**Assigned task:** Every line in the listing below from the one with "<th>Income</th>" through the one with "<td>1241</td>" is to be reproduced exactly, both ends included; leave out the rest.

**** Task data ****

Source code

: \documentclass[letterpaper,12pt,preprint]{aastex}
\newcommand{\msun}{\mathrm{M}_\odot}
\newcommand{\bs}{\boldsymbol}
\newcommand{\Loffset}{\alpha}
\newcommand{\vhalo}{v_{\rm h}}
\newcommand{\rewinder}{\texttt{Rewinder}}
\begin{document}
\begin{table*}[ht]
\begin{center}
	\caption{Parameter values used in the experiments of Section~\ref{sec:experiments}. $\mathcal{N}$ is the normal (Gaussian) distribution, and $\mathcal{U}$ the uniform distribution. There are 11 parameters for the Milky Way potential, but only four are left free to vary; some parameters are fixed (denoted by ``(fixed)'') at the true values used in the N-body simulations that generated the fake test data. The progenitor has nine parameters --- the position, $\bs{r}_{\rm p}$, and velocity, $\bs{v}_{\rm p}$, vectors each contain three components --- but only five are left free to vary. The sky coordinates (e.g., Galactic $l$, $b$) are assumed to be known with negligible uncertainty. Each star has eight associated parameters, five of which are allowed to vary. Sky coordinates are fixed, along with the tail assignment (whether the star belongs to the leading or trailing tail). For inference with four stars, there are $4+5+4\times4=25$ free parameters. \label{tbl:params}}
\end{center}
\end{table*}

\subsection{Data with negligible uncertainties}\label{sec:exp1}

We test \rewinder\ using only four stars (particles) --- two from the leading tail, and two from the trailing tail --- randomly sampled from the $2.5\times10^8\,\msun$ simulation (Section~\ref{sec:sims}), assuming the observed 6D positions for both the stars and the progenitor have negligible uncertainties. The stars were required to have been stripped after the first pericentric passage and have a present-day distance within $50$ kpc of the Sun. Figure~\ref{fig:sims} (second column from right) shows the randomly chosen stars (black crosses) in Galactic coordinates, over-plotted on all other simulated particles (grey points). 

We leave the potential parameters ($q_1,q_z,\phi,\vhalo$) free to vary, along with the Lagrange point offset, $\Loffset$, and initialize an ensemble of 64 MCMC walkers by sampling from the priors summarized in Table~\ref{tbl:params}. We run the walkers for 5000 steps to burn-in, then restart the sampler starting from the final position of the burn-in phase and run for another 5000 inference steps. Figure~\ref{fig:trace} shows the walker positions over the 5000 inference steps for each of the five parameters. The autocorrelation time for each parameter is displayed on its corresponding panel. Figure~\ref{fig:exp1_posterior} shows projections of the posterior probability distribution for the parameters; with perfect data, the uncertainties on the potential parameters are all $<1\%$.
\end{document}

****
**** Task data ****

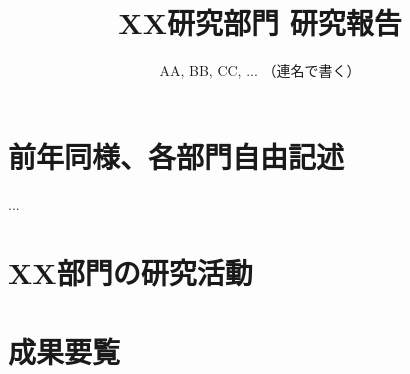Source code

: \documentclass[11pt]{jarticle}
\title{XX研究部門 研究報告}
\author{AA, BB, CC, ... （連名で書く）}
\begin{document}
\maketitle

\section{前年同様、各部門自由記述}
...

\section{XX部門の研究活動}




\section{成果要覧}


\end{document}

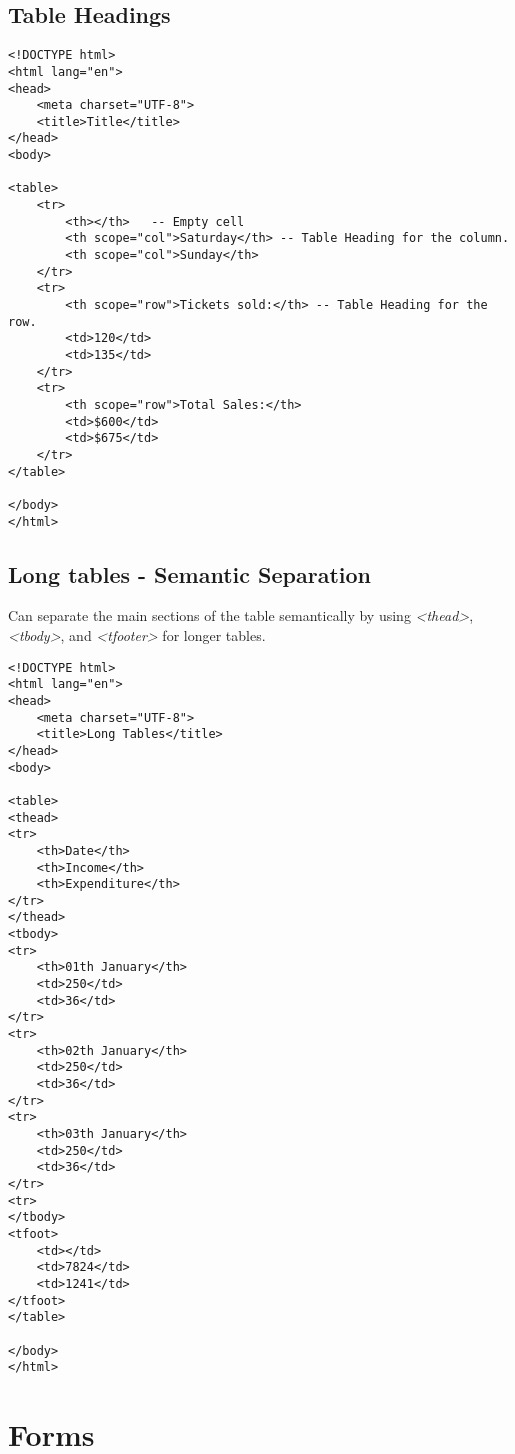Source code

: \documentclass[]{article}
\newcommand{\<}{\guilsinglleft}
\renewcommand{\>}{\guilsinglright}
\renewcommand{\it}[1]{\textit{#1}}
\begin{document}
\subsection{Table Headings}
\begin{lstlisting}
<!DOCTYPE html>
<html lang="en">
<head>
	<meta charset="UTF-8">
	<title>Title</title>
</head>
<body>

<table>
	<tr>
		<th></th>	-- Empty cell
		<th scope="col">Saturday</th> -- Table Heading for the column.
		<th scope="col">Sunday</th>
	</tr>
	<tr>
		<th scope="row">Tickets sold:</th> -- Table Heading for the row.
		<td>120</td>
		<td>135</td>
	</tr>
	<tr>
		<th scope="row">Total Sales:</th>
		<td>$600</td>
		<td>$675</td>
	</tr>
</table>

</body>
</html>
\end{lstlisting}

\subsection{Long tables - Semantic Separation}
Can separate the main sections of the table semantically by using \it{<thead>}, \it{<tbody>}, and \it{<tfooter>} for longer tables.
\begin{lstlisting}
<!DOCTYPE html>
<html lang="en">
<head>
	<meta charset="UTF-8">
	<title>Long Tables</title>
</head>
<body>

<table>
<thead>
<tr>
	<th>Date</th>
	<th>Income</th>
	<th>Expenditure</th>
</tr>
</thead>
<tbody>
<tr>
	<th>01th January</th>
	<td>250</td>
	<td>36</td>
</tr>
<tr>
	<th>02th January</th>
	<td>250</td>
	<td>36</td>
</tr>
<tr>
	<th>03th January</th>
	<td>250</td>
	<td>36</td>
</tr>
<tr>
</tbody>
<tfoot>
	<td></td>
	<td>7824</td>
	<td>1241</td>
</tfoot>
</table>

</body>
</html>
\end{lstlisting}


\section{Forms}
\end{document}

****

**Task answer:**
	<th>Income</th>
	<th>Expenditure</th>
</tr>
</thead>
<tbody>
<tr>
	<th>01th January</th>
	<td>250</td>
	<td>36</td>
</tr>
<tr>
	<th>02th January</th>
	<td>250</td>
	<td>36</td>
</tr>
<tr>
	<th>03th January</th>
	<td>250</td>
	<td>36</td>
</tr>
<tr>
</tbody>
<tfoot>
	<td></td>
	<td>7824</td>
	<td>1241</td>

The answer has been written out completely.